BEGIN

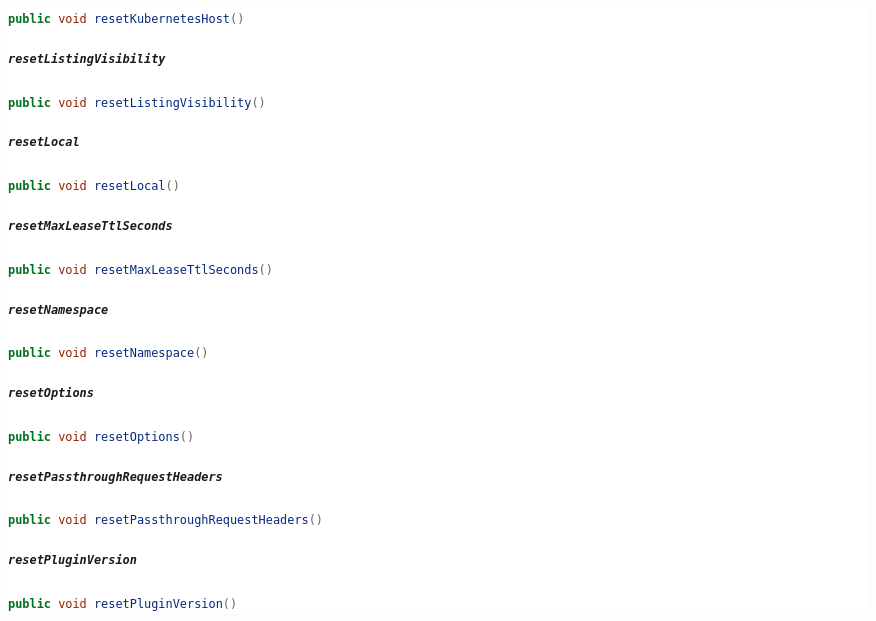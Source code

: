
 ```java
public void resetKubernetesHost()
```

##### `resetListingVisibility` <a name="resetListingVisibility" id="@cdktf/provider-vault.kubernetesSecretBackend.KubernetesSecretBackend.resetListingVisibility"></a>

```java
public void resetListingVisibility()
```

##### `resetLocal` <a name="resetLocal" id="@cdktf/provider-vault.kubernetesSecretBackend.KubernetesSecretBackend.resetLocal"></a>

```java
public void resetLocal()
```

##### `resetMaxLeaseTtlSeconds` <a name="resetMaxLeaseTtlSeconds" id="@cdktf/provider-vault.kubernetesSecretBackend.KubernetesSecretBackend.resetMaxLeaseTtlSeconds"></a>

```java
public void resetMaxLeaseTtlSeconds()
```

##### `resetNamespace` <a name="resetNamespace" id="@cdktf/provider-vault.kubernetesSecretBackend.KubernetesSecretBackend.resetNamespace"></a>

```java
public void resetNamespace()
```

##### `resetOptions` <a name="resetOptions" id="@cdktf/provider-vault.kubernetesSecretBackend.KubernetesSecretBackend.resetOptions"></a>

```java
public void resetOptions()
```

##### `resetPassthroughRequestHeaders` <a name="resetPassthroughRequestHeaders" id="@cdktf/provider-vault.kubernetesSecretBackend.KubernetesSecretBackend.resetPassthroughRequestHeaders"></a>

```java
public void resetPassthroughRequestHeaders()
```

##### `resetPluginVersion` <a name="resetPluginVersion" id="@cdktf/provider-vault.kubernetesSecretBackend.KubernetesSecretBackend.resetPluginVersion"></a>

```java
public void resetPluginVersion()
```
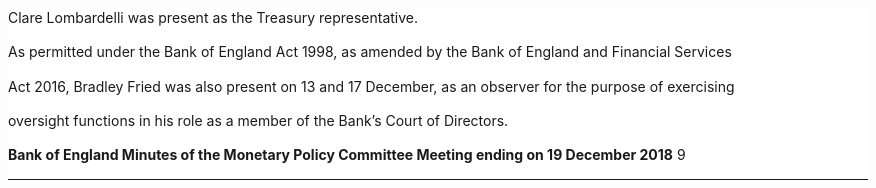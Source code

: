 Clare Lombardelli was present as the Treasury representative.

As permitted under the Bank of England Act 1998, as amended by the Bank of England and Financial Services

Act 2016, Bradley Fried was also present on 13 and 17 December, as an observer for the purpose of exercising

oversight functions in his role as a member of the Bank’s Court of Directors.

**Bank of England Minutes of the Monetary Policy Committee Meeting ending on 19 December 2018** 9


-----

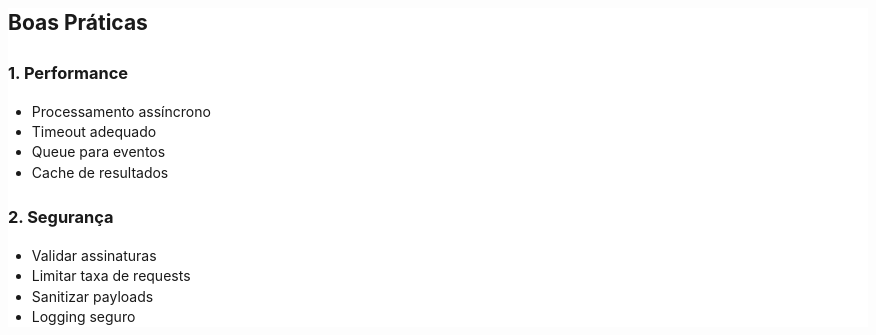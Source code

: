 ## Boas Práticas

### 1. Performance
- Processamento assíncrono
- Timeout adequado
- Queue para eventos
- Cache de resultados

### 2. Segurança
- Validar assinaturas
- Limitar taxa de requests
- Sanitizar payloads
- Logging seguro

END

Repeat the full listing above without altering a word, and skip the pictures.

== Task output ==
Source code

:
 ```java
public void resetKubernetesHost()
```

##### `resetListingVisibility` <a name="resetListingVisibility" id="@cdktf/provider-vault.kubernetesSecretBackend.KubernetesSecretBackend.resetListingVisibility"></a>

```java
public void resetListingVisibility()
```

##### `resetLocal` <a name="resetLocal" id="@cdktf/provider-vault.kubernetesSecretBackend.KubernetesSecretBackend.resetLocal"></a>

```java
public void resetLocal()
```

##### `resetMaxLeaseTtlSeconds` <a name="resetMaxLeaseTtlSeconds" id="@cdktf/provider-vault.kubernetesSecretBackend.KubernetesSecretBackend.resetMaxLeaseTtlSeconds"></a>

```java
public void resetMaxLeaseTtlSeconds()
```

##### `resetNamespace` <a name="resetNamespace" id="@cdktf/provider-vault.kubernetesSecretBackend.KubernetesSecretBackend.resetNamespace"></a>

```java
public void resetNamespace()
```

##### `resetOptions` <a name="resetOptions" id="@cdktf/provider-vault.kubernetesSecretBackend.KubernetesSecretBackend.resetOptions"></a>

```java
public void resetOptions()
```

##### `resetPassthroughRequestHeaders` <a name="resetPassthroughRequestHeaders" id="@cdktf/provider-vault.kubernetesSecretBackend.KubernetesSecretBackend.resetPassthroughRequestHeaders"></a>

```java
public void resetPassthroughRequestHeaders()
```

##### `resetPluginVersion` <a name="resetPluginVersion" id="@cdktf/provider-vault.kubernetesSecretBackend.KubernetesSecretBackend.resetPluginVersion"></a>

```java
public void resetPluginVersion()
```
Source code

: Clare Lombardelli was present as the Treasury representative.

As permitted under the Bank of England Act 1998, as amended by the Bank of England and Financial Services

Act 2016, Bradley Fried was also present on 13 and 17 December, as an observer for the purpose of exercising

oversight functions in his role as a member of the Bank’s Court of Directors.

**Bank of England Minutes of the Monetary Policy Committee Meeting ending on 19 December 2018** 9


-----

Source code

: ## Boas Práticas

### 1. Performance
- Processamento assíncrono
- Timeout adequado
- Queue para eventos
- Cache de resultados

### 2. Segurança
- Validar assinaturas
- Limitar taxa de requests
- Sanitizar payloads
- Logging seguro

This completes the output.